Roche Bruno, Coilly Audrey, Roque-Afonso Anne-Marie, Samuel Didier

机构信息

AP-HP Hôpital Paul-Brousse, Centre Hépato-Biliaire, 12-14 avenue Paul Vaillant-Couturier, Villejuif, F-94800, France.

Univ. Paris-Sud, UMR-S 1193, Université Paris-Saclay, 12-14 avenue Paul Vaillant-Couturier, Villejuif, F-94800, France.

出版信息

Viruses. 2015 Sep 23;7(9):5155-68. doi: 10.3390/v7092864.

Abstract

Hepatitis C virus (HCV) infection is one of the leading causes of end-stage liver disease and the main indication for liver transplantation (LT) in most countries. All patients who undergo LT with detectable serum HCV RNA experience graft reinfection progressing to cirrhosis within five years in 20% to 30% of them. Obtaining a sustained virological response (SVR) greatly improves overall and graft survival. Until 2011, standard antiviral therapy using PEGylated interferon (PEG-IFN) and ribavirin (RBV) was the only effective therapy, with an SVR rate around 30% in this setting. For patients infected with genotype 1, first generation NS3/4A protease inhibitors (PIs), boceprevir (BOC) or telaprevir (TVR), associated with PEG-IFN and RBV for 48 weeks have increased the SVR rates to 60% in non-transplant patients. However, tolerability and drug-drug interactions with calcineurin inhibitors (CNI) are both limiting factors of their use in the liver transplant setting. Over recent years, the efficacy of antiviral C therapy has improved dramatically using new direct-acting antiviral (DAA) agents without PEG-IFN and/or RBV, leading to SVR rates over 90% in non-transplant patients. Results available for transplant patients showed a better efficacy and tolerability and less drug-drug interactions than with first wave PIs. However, some infrequent cases of viral resistance have been reported using PIs or NS5A inhibitors pre- or post-LT that can lead to difficulties in the management of these patients.

摘要

丙型肝炎病毒(HCV)感染是终末期肝病的主要病因之一,也是大多数国家肝移植(LT)的主要指征。

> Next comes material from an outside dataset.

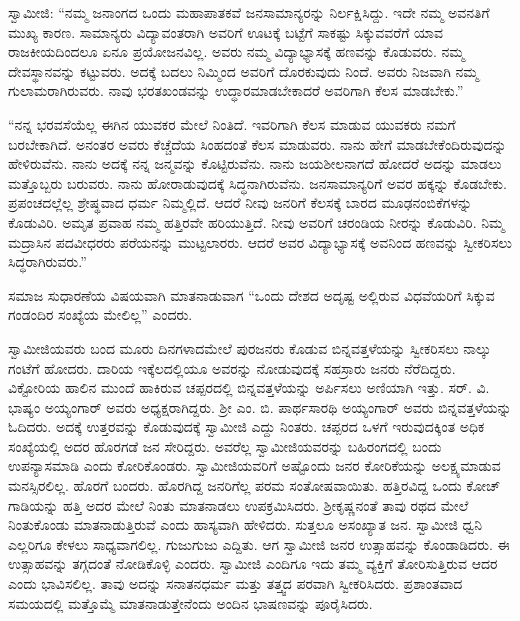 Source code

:  ಸ್ವಾಮೀಜಿ: “ನಮ್ಮ ಜನಾಂಗದ ಒಂದು ಮಹಾಪಾತಕವೆ ಜನಸಾಮಾನ್ಯರನ್ನು ನಿರ್ಲಕ್ಷಿಸಿದ್ದು. ಇದೇ ನಮ್ಮ ಅವನತಿಗೆ ಮುಖ್ಯ ಕಾರಣ. ಸಾಮಾನ್ಯರು ವಿದ್ಯಾವಂತರಾಗಿ ಅವರಿಗೆ ಊಟಕ್ಕೆ ಬಟ್ಟೆಗೆ ಸಾಕಷ್ಟು ಸಿಕ್ಕುವವರೆಗೆ ಯಾವ ರಾಜಕೀಯದಿಂದಲೂ ಏನೂ ಪ್ರಯೋಜನವಿಲ್ಲ. ಅವರು ನಮ್ಮ ವಿದ್ಯಾಭ್ಯಾಸಕ್ಕೆ ಹಣವನ್ನು ಕೊಡುವರು. ನಮ್ಮ ದೇವಸ್ಥಾನವನ್ನು ಕಟ್ಟುವರು. ಅದಕ್ಕೆ ಬದಲು ನಿಮ್ಮಿಂದ ಅವರಿಗೆ ದೊರಕುವುದು ನಿಂದೆ. ಅವರು ನಿಜವಾಗಿ ನಮ್ಮ ಗುಲಾಮರಾಗಿರುವರು. ನಾವು ಭರತಖಂಡವನ್ನು ಉದ್ಧಾರಮಾಡಬೇಕಾದರೆ ಅವರಿಗಾಗಿ ಕೆಲಸ ಮಾಡಬೇಕು.” 

 “ನನ್ನ ಭರವಸೆಯೆಲ್ಲ ಈಗಿನ ಯುವಕರ ಮೇಲೆ ನಿಂತಿದೆ. ಇವರಿಗಾಗಿ ಕೆಲಸ ಮಾಡುವ ಯುವಕರು ನಮಗೆ ಬರಬೇಕಾಗಿದೆ. ಅನಂತರ ಅವರು ಕೆಚ್ಚೆದೆಯ ಸಿಂಹದಂತೆ ಕೆಲಸ ಮಾಡುವರು. ನಾನು ಹೇಗೆ ಮಾಡಬೇಕೆಂದಿರುವುದನ್ನು ಹೇಳಿರುವೆನು. ನಾನು ಅದಕ್ಕೆ ನನ್ನ ಜನ್ಮವನ್ನು ಕೊಟ್ಟಿರುವೆನು. ನಾನು ಜಯಶೀಲನಾಗದೆ ಹೋದರೆ ಅದನ್ನು ಮಾಡಲು ಮತ್ತೊಬ್ಬರು ಬರುವರು. ನಾನು ಹೋರಾಡುವುದಕ್ಕೆ ಸಿದ್ಧನಾಗಿರುವೆನು. ಜನಸಾಮಾನ್ಯರಿಗೆ ಅವರ ಹಕ್ಕನ್ನು ಕೊಡಬೇಕು. ಪ್ರಪಂಚದಲ್ಲೆಲ್ಲ ಶ್ರೇಷ್ಥವಾದ ಧರ್ಮ ನಿಮ್ಮಲ್ಲಿದೆ. ಆದರೆ ನೀವು ಜನರಿಗೆ ಕೆಲಸಕ್ಕೆ ಬಾರದ ಮೂಢನಂಬಿಕೆಗಳನ್ನು ಕೊಡುವಿರಿ. ಅಮೃತ ಪ್ರವಾಹ ನಮ್ಮ ಹತ್ತಿರವೇ ಹರಿಯುತ್ತಿದೆ. ನೀವು ಅವರಿಗೆ ಚರಂಡಿಯ ನೀರನ್ನು ಕೊಡುವಿರಿ. ನಿಮ್ಮ ಮದ್ರಾಸಿನ ಪದವೀಧರರು ಪರೆಯನನ್ನು ಮುಟ್ಟಲಾರರು. ಆದರೆ ಅವರ ವಿದ್ಯಾಭ್ಯಾಸಕ್ಕೆ ಅವನಿಂದ ಹಣವನ್ನು ಸ್ವೀಕರಿಸಲು ಸಿದ್ಧರಾಗಿರುವರು.” 

 ಸಮಾಜ ಸುಧಾರಣೆಯ ವಿಷಯವಾಗಿ ಮಾತನಾಡುವಾಗ “ಒಂದು ದೇಶದ ಅದೃಷ್ಟ ಅಲ್ಲಿರುವ ವಿಧವೆಯರಿಗೆ ಸಿಕ್ಕುವ ಗಂಡಂದಿರ ಸಂಖ್ಯೆಯ ಮೇಲಿಲ್ಲ” ಎಂದರು. 

 ಸ್ವಾಮೀಜಿಯವರು ಬಂದ ಮೂರು ದಿನಗಳಾದಮೇಲೆ ಪುರಜನರು ಕೊಡುವ ಬಿನ್ನವತ್ತಳೆಯನ್ನು ಸ್ವೀಕರಿಸಲು ನಾಲ್ಕು ಗಂಟೆಗೆ ಹೋದರು. ದಾರಿಯ ಇಕ್ಕೆಲದಲ್ಲಿಯೂ ಅವರನ್ನು ನೋಡುವುದಕ್ಕೆ ಸಹಸ್ರಾರು ಜನರು ನೆರೆದಿದ್ದರು. ವಿಕ್ಟೋರಿಯ ಹಾಲಿನ ಮುಂದೆ ಹಾಕಿರುವ ಚಪ್ಪರದಲ್ಲಿ ಬಿನ್ನವತ್ತಳೆಯನ್ನು ಅರ್ಪಿಸಲು ಅಣಿಯಾಗಿ ಇತ್ತು. ಸರ್. ವಿ. ಭಾಷ್ಯಂ ಅಯ್ಯಂಗಾರ್ ಅವರು ಅಧ್ಯಕ್ಷರಾಗಿದ್ದರು. ಶ‍್ರೀ ಎಂ. ಬಿ. ಪಾರ್ಥಸಾರಥಿ ಅಯ್ಯಂಗಾರ್ ಅವರು ಬಿನ್ನವತ್ತಳೆಯನ್ನು ಓದಿದರು. ಅದಕ್ಕೆ ಉತ್ತರವನ್ನು ಕೊಡುವುದಕ್ಕೆ ಸ್ವಾಮೀಜಿ ಎದ್ದು ನಿಂತರು. ಚಪ್ಪರದ ಒಳಗೆ ಇರುವುದಕ್ಕಿಂತ ಅಧಿಕ ಸಂಖ್ಯೆಯಲ್ಲಿ ಅದರ ಹೊರಗಡೆ ಜನ ಸೇರಿದ್ದರು. ಅವರೆಲ್ಲ ಸ್ವಾಮೀಜಿಯವರನ್ನು ಬಹಿರಂಗದಲ್ಲಿ ಬಂದು ಉಪನ್ಯಾಸಮಾಡಿ ಎಂದು ಕೋರಿಕೊಂಡರು. ಸ್ವಾಮೀಜಿಯವರಿಗೆ ಅಷ್ಟೊಂದು ಜನರ ಕೋರಿಕೆಯನ್ನು ಅಲಕ್ಷ್ಯಮಾಡುವ ಮನಸ್ಸಿರಲಿಲ್ಲ. ಹೊರಗೆ ಬಂದರು. ಹೊರಗಿದ್ದ ಜನರಿಗೆಲ್ಲ ಪರಮ ಸಂತೋಷವಾಯಿತು. ಹತ್ತಿರವಿದ್ದ ಒಂದು ಕೋಚ್ ಗಾಡಿಯನ್ನು ಹತ್ತಿ ಅದರ ಮೇಲೆ ನಿಂತು ಮಾತನಾಡಲು ಉಪಕ್ರಮಿಸಿದರು. ಶ‍್ರೀಕೃಷ್ಣನಂತೆ ತಾವು ರಥದ ಮೇಲೆ ನಿಂತುಕೊಂಡು ಮಾತನಾಡುತ್ತಿರುವೆ ಎಂದು ಹಾಸ್ಯವಾಗಿ ಹೇಳಿದರು. ಸುತ್ತಲೂ ಅಸಂಖ್ಯಾತ ಜನ. ಸ್ವಾಮೀಜಿ ಧ್ವನಿ ಎಲ್ಲರಿಗೂ ಕೇಳಲು ಸಾಧ್ಯವಾಗಲಿಲ್ಲ. ಗುಜುಗುಜು ಎದ್ದಿತು. ಆಗ ಸ್ವಾಮೀಜಿ ಜನರ ಉತ್ಸಾಹವನ್ನು ಕೊಂಡಾಡಿದರು. ಈ ಉತ್ಸಾಹವನ್ನು ತಗ್ಗದಂತೆ ನೋಡಿಕೊಳ್ಳಿ ಎಂದರು. ಸ್ವಾಮೀಜಿ ಎಂದಿಗೂ ಇದು ತಮ್ಮ ವ್ಯಕ್ತಿಗೆ ತೋರಿಸುತ್ತಿರುವ ಆದರ ಎಂದು ಭಾವಿಸಲಿಲ್ಲ. ತಾವು ಅದನ್ನು ಸನಾತನಧರ್ಮ ಮತ್ತು ತತ್ತ್ವದ ಪರವಾಗಿ ಸ್ವೀಕರಿಸಿದರು. ಪ್ರಶಾಂತವಾದ ಸಮಯದಲ್ಲಿ ಮತ್ತೊಮ್ಮೆ ಮಾತನಾಡುತ್ತೇನೆಂದು ಅಂದಿನ ಭಾಷಣವನ್ನು ಪೂರೈಸಿದರು.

所有接受肝移植且血清HCV RNA可检测到的患者中,20%至30%会在五年内发生移植物再感染并进展为肝硬化。获得持续病毒学应答(SVR)可显著提高总体生存率和移植物生存率。直到2011年,使用聚乙二醇化干扰素(PEG-IFN)和利巴韦林(RBV)的标准抗病毒疗法是唯一有效的治疗方法,在此情况下SVR率约为30%。对于感染基因1型的患者,第一代NS3/4A蛋白酶抑制剂(PIs),博赛匹韦(BOC)或特拉匹韦(TVR),与PEG-IFN和RBV联合使用48周,可使非移植患者的SVR率提高至60%。然而,耐受性以及与钙调神经磷酸酶抑制剂(CNI)的药物相互作用都是其在肝移植环境中使用的限制因素。近年来,使用不含PEG-IFN和/或RBV的新型直接抗病毒(DAA)药物,抗病毒C治疗的疗效有了显著提高,非移植患者的SVR率超过90%。移植患者的可用结果显示,与第一代PIs相比,其疗效和耐受性更好,药物相互作用更少。然而,有报道称,在肝移植前后使用PIs或NS5A抑制剂会出现一些罕见的病毒耐药病例,这可能会给这些患者的管理带来困难。